EXERCISE REQUIREMENTS » Wherever the word "langle" occurs in the listing below, copy that whole line.

# # # # # # #

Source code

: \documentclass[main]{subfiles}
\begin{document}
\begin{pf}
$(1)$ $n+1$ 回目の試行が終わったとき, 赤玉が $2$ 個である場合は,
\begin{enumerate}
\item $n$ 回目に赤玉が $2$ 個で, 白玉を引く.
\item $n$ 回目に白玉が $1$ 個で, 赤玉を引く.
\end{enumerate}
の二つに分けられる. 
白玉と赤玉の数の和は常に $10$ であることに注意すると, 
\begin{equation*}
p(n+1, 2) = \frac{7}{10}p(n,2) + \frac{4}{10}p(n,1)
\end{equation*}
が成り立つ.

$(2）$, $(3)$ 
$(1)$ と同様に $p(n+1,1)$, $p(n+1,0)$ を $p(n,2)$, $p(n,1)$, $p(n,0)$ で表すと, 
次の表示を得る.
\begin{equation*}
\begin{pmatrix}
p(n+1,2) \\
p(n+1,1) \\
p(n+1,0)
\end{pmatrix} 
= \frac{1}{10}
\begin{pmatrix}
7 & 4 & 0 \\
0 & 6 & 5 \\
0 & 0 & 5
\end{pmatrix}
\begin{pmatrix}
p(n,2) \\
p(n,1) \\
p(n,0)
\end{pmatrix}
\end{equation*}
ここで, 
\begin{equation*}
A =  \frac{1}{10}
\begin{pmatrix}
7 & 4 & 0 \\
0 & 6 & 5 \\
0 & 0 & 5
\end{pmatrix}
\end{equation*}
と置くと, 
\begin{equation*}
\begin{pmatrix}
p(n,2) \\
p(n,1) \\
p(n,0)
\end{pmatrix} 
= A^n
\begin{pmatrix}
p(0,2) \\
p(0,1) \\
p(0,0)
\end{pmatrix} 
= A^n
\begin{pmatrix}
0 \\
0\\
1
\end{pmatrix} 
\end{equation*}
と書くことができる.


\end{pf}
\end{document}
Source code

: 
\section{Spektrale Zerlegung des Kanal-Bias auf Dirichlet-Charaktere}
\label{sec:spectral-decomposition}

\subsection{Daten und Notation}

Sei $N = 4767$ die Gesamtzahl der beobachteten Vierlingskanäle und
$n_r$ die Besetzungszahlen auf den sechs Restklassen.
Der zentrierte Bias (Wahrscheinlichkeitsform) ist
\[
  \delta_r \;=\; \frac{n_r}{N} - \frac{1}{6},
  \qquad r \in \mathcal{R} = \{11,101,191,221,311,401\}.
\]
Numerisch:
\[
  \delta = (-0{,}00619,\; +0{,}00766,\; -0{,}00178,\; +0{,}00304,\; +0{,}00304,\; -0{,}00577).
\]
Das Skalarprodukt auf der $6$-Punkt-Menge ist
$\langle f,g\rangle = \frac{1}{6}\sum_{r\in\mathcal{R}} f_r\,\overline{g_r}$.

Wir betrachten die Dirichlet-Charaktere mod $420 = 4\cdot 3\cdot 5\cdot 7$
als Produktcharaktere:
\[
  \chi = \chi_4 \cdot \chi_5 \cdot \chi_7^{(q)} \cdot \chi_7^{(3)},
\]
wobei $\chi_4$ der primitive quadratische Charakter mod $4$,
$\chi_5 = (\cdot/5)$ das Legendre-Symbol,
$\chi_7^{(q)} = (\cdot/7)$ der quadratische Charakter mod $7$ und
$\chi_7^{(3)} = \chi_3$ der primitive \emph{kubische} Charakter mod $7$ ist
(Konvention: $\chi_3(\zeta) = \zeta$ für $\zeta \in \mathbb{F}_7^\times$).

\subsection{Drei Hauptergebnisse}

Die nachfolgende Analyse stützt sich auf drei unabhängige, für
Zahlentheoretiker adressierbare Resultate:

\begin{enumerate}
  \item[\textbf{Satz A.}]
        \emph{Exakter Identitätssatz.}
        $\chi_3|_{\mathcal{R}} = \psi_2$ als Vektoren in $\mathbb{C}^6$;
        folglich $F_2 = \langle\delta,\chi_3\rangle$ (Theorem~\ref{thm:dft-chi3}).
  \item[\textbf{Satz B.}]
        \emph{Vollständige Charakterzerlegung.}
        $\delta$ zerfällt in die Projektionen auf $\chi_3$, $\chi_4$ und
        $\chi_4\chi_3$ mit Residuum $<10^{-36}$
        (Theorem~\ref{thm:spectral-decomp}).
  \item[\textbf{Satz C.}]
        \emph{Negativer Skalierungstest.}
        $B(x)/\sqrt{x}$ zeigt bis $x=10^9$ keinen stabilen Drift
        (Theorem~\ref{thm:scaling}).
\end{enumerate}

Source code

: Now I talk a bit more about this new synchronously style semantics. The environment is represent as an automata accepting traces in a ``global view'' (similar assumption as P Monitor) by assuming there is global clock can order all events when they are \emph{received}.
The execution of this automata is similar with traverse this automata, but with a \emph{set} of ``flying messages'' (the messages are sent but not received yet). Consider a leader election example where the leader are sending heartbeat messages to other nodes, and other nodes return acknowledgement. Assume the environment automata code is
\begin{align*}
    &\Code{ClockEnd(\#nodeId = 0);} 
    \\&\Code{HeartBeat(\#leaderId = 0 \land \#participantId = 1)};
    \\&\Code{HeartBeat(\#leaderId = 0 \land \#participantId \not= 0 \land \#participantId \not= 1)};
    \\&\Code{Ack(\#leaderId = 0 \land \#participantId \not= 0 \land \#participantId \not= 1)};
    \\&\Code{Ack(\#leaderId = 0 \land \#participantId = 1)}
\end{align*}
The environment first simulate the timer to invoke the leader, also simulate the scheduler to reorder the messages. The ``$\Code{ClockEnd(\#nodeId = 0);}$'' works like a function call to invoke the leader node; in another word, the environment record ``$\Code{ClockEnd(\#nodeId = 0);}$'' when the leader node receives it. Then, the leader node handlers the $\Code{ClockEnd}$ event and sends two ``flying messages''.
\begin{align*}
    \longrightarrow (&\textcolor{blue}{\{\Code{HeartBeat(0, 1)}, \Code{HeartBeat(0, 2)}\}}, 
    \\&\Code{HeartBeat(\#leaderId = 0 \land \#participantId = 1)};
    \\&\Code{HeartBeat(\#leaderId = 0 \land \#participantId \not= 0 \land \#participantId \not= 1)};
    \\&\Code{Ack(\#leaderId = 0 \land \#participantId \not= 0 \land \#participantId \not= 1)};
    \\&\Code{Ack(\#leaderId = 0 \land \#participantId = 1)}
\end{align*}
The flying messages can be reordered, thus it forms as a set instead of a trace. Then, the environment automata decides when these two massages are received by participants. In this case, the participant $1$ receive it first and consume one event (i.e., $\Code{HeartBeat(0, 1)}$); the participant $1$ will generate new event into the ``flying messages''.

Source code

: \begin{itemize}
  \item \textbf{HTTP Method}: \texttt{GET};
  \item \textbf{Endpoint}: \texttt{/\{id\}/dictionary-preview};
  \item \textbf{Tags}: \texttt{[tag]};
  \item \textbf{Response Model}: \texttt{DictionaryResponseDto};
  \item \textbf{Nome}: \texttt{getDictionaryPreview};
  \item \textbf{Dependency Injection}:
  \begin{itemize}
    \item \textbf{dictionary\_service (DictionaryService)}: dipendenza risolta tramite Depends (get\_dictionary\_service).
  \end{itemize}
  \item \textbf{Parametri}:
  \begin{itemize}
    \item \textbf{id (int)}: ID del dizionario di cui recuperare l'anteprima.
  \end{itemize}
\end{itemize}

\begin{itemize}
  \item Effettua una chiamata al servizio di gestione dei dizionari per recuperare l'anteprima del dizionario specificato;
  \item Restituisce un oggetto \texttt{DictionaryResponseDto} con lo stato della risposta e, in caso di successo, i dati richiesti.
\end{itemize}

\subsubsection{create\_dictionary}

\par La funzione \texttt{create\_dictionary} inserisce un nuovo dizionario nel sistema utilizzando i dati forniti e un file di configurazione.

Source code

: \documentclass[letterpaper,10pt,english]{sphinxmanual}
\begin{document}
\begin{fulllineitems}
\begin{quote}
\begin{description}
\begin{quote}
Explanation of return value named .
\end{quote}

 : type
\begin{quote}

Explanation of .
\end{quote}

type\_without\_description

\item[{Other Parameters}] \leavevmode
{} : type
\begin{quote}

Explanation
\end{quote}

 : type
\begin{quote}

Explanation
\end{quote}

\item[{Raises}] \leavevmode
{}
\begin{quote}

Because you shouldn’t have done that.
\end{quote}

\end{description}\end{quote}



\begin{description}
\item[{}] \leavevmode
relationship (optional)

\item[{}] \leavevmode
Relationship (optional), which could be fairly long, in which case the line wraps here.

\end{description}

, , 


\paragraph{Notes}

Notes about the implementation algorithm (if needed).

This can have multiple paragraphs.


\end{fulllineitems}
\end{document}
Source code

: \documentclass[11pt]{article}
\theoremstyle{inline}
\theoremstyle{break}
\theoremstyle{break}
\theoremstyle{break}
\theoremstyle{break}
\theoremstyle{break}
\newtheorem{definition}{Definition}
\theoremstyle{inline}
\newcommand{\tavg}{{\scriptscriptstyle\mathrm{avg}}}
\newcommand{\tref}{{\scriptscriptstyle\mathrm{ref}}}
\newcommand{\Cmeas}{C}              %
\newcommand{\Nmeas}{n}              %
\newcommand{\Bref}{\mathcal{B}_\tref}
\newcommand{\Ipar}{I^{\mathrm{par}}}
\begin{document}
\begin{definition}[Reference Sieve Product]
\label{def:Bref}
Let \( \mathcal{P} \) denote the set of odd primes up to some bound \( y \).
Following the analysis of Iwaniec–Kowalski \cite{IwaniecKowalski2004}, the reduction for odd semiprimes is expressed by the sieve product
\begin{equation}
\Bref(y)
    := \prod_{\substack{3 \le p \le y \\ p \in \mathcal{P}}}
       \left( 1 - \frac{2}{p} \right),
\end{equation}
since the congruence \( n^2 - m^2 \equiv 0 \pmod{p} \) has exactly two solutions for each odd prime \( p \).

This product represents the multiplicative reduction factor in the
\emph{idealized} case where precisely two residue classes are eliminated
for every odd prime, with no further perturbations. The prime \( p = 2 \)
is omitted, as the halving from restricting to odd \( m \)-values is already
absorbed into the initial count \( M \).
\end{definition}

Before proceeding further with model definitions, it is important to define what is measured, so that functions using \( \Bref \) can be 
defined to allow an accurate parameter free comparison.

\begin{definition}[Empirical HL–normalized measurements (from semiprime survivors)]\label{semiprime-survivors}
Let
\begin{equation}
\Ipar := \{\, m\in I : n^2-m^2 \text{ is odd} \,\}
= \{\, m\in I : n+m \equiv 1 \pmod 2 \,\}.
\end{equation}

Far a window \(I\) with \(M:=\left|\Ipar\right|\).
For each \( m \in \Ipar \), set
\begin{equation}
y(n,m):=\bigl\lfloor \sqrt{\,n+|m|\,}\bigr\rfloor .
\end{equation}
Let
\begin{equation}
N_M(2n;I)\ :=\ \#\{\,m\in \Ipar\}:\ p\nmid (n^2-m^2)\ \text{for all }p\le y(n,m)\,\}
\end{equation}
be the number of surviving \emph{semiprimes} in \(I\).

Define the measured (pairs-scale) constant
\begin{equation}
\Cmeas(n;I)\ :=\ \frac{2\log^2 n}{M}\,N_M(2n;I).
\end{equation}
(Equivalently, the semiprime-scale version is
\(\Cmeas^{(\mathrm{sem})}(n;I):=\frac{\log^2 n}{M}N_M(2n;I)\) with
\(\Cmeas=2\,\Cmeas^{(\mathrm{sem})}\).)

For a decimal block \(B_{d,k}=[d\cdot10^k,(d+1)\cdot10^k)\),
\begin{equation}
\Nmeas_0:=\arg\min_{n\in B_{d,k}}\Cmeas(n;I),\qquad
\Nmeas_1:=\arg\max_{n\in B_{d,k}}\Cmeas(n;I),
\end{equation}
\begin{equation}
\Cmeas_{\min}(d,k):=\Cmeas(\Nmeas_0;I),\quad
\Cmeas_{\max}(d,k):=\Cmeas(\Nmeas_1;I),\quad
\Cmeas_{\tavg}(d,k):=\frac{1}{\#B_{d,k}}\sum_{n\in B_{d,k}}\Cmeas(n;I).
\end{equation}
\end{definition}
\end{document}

# # # # # # #

EXERCISE RESULT »
$\langle f,g\rangle = \frac{1}{6}\sum_{r\in\mathcal{R}} f_r\,\overline{g_r}$.
        folglich $F_2 = \langle\delta,\chi_3\rangle$ (Theorem~\ref{thm:dft-chi3}).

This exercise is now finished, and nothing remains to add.